Sin previo aviso, Lumian torció su codo y sacudió su muñeca, aferrando la muñeca del monstruo con ambas manos para frustrar las amenazantes escamas azules.

Luego extendió su pie derecho, barriendo la única pierna del monstruo.

Con solo una pierna, el monstruo estaba impotente para resistir. Su única opción era aprovechar el agarre de Lumian en su muñeca para impulsarse hacia arriba, su pierna solitaria arrastrándose detrás y su fauces monstruosas a la cabeza, listas para devorar toda la cabeza de Lumian.

En este momento crítico, Lumian renunció a su agarre, bajó su postura y rodó hacia la pared de piedra.

¡Thump!

El monstruo acuático aterrizó pesadamente detrás de él.

En un movimiento fluido, Lumian giró, arrebatando la pierna del monstruo. Canalizando su fuerza desde el núcleo, lo balanceó hacia la pared de piedra.

¡Crash!

El cráneo del monstruo se hundió con el impacto.

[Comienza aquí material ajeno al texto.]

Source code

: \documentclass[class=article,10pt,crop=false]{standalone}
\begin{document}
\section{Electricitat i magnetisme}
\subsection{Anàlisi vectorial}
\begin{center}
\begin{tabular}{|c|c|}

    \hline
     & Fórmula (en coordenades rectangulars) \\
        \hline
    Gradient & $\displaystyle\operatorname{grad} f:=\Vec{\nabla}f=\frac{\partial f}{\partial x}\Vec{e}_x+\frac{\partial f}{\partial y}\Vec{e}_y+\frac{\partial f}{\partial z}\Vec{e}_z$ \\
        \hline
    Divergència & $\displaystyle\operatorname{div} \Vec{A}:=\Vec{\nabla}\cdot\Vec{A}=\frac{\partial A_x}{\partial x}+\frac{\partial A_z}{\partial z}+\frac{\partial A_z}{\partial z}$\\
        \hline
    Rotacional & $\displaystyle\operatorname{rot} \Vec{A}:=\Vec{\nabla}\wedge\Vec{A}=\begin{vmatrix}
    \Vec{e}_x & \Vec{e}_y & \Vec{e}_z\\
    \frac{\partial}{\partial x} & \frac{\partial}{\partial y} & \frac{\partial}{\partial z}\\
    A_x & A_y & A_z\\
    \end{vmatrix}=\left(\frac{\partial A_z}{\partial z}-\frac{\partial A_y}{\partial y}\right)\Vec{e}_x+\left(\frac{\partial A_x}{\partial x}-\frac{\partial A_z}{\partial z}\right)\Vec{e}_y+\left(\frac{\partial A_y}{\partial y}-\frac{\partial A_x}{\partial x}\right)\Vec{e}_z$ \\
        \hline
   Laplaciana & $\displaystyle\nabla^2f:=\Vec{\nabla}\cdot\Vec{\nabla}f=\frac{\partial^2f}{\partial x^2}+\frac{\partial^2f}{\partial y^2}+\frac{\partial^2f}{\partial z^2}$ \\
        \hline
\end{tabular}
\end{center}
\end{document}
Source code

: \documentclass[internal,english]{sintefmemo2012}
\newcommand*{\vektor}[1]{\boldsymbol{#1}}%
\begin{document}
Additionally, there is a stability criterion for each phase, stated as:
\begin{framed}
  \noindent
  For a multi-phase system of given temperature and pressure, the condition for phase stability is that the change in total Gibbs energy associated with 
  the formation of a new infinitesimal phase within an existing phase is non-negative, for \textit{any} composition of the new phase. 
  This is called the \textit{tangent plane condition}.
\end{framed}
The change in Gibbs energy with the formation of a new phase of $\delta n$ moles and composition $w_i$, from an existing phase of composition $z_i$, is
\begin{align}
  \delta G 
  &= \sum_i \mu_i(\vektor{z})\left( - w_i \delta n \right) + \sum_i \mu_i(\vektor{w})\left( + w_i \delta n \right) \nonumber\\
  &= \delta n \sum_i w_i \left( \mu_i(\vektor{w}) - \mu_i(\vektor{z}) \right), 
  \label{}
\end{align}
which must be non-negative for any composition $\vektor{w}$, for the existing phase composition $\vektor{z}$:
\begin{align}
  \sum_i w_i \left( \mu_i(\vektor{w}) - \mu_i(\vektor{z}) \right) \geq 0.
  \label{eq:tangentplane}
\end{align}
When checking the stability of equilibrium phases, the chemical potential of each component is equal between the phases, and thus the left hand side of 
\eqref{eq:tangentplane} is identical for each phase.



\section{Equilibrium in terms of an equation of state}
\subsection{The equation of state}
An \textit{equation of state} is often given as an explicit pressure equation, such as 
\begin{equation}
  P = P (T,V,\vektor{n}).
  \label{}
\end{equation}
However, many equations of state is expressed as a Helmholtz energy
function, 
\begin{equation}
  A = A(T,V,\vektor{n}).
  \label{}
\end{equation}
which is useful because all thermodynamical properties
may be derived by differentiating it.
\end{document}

Lumian no se detuvo. Mantuvo su impulso de balanceo, golpeando al monstruo contra el pilar, la pared y el suelo, con sangre roja oscura y fluido amarillo pálido salpicando por todas partes.

En medio de los sonidos de golpeteo, se formaron cráteres en la pared de piedra, y el cráneo del monstruo comenzó a fragmentarse, el contenido derramándose en una marea roja espeluznante.

A más de diez metros de distancia, Osta Trul se quedó boquiabierto, completamente cautivado por el violento espectáculo.

¡Qué salvajada!

¡Increíble!

¡Thump! Lumian dejó caer sin ceremonias al mutilado y sin vida monstruo acuático en el suelo.